Before smart trainers and quality indoor cycling apps, almost no one chose to ride indoors. If you had base training on the schedule you just went out and rode no matter the weather. If you had intervals you probably had a favourite flat place with low traffic and no traffic lights or you might have a favourite hill. A chosen hill-repeats hill, or one that was simply long enough to do common effort lengths was also something you’d see discussed among cyclists in every area. When winter hit it was either layer-up and bear it, or take a break and switch sports until the weather changed enough to allow outside riding again.

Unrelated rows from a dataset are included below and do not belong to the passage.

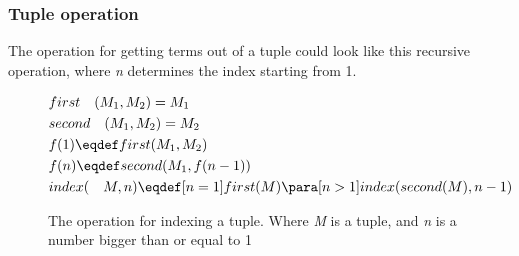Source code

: \subsubsection{Tuple operation}
The operation for getting terms out of a tuple could look like this recursive operation, where \textit{n} determines the index starting from 1.
\begin{figure}[h]
    \begin{align*}
        &first \quad (M_1, M_2) = M_1\\
        &second \quad (M_1, M_2) = M_2\\
        &f(1) \eqdef first(M_1, M_2)\\
        &f(n) \eqdef second(M_1, f(n-1))\\
        &index( \quad M, n) \eqdef [n = 1]first(M)\para [n > 1]index(second(M), n-1)
    \end{align*}
    \caption{The operation for indexing a tuple. Where \textit{M} is a tuple, and \textit{n} is a number bigger than  or equal to 1}
\end{figure}
\FloatBarrier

At some point rollers and magnetic trainers gained popularity and at that point, indoor riding was almost a punishment. No one chose to ride indoors unless it was a necessity. You’d look out the window and see the weather then try to mentally calculate what was going to be the lesser of two evils. The question was always, would you rather deal with the cold outside or the boredom inside?
In today’s modern world, things have changed. Today we have a collection of the best smart trainers and indoor cycling apps to go with them. When you combine great products like the latest Wahoo Kickr Move and software like Rouvy, you’ve got a compelling and interesting option for riding indoors. It’s no longer torture but is it enough to make you actually choose indoor riding even during the summer when an outdoor ride is calling? Keep reading to see some of the reasons that you might choose to sweat indoors instead of outdoors no matter the weather.

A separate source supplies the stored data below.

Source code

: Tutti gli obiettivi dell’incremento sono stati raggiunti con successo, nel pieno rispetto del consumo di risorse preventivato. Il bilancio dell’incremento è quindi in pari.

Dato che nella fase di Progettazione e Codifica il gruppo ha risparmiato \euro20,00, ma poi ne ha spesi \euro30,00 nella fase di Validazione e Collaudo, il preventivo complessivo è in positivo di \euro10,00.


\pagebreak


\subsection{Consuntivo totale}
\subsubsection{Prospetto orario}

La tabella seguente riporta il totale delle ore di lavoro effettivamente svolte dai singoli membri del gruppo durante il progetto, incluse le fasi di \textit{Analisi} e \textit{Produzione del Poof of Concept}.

Uncouple your riding from the time of day
This is the place where the health benefits of cycling indoors start for many people. The simple fact is that riding more is a healthy choice for most people and for some the hours in a day are a barrier to entry. For what it’s worth, it’s also one of the reasons that I personally spend a lot of time riding indoors.

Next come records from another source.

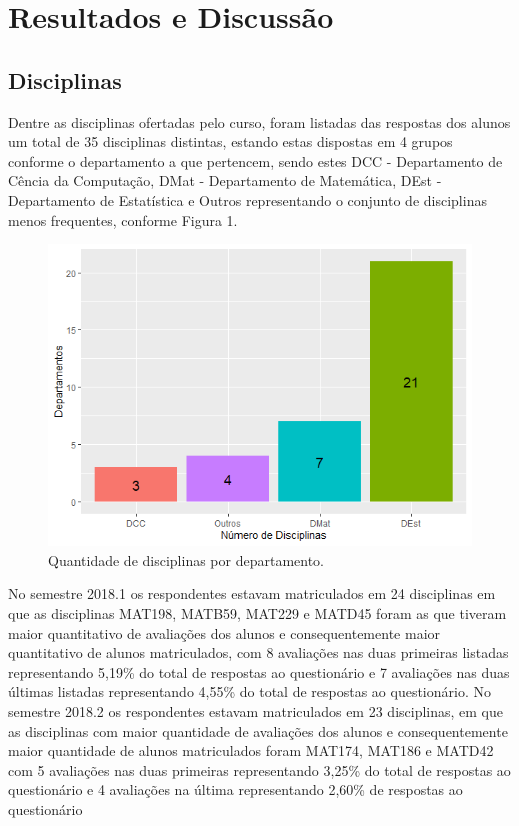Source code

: \documentclass[12pt,a4paper]{article}
\begin{document}

\section{Resultados e Discussão}
\subsection{Disciplinas}
Dentre as disciplinas ofertadas pelo curso, foram listadas das respostas dos alunos um total de 35 disciplinas distintas, estando estas dispostas em 4 grupos conforme o departamento a que pertencem, sendo estes DCC - Departamento de Cência da Computação, DMat - Departamento de Matemática, DEst - Departamento de Estatística e Outros representando o conjunto de disciplinas menos frequentes, conforme Figura 1.

\begin{figure}[!h]
\centering
\includegraphics[scale=0.7]{Imagens/G1.png}
\caption{Quantidade de disciplinas por departamento.}
\end{figure}

No semestre 2018.1 os respondentes estavam matriculados em 24 disciplinas em que as disciplinas MAT198, MATB59, MAT229 e MATD45 foram as que tiveram maior quantitativo de avaliações dos alunos e consequentemente maior quantitativo de alunos matriculados, com 8 avaliações nas duas primeiras listadas representando 5,19\% do total de respostas ao questionário e 7 avaliações nas duas últimas listadas representando 4,55\% do total de respostas ao questionário. No semestre 2018.2 os respondentes estavam matriculados em 23 disciplinas, em que as disciplinas com maior quantidade de avaliações dos alunos e
consequentemente maior quantidade de alunos matriculados foram MAT174, MAT186 e MATD42 com 5 avaliações nas duas primeiras representando 3,25\% do total de respostas ao questionário e 4 avaliações na última representando 2,60\% de respostas ao questionário
\end{document}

In the past you’d have to think about how to ride within the confines of sunrise and sunset. Of course it’s not impossible to ride after dark but fewer people are going to be doing intervals in the dark. That always meant a finite time for training and frequently things like work and family got in the way. Only those who could dedicate daylight hours multiple times a week to intense training had the opportunity to take their cycling past a certain…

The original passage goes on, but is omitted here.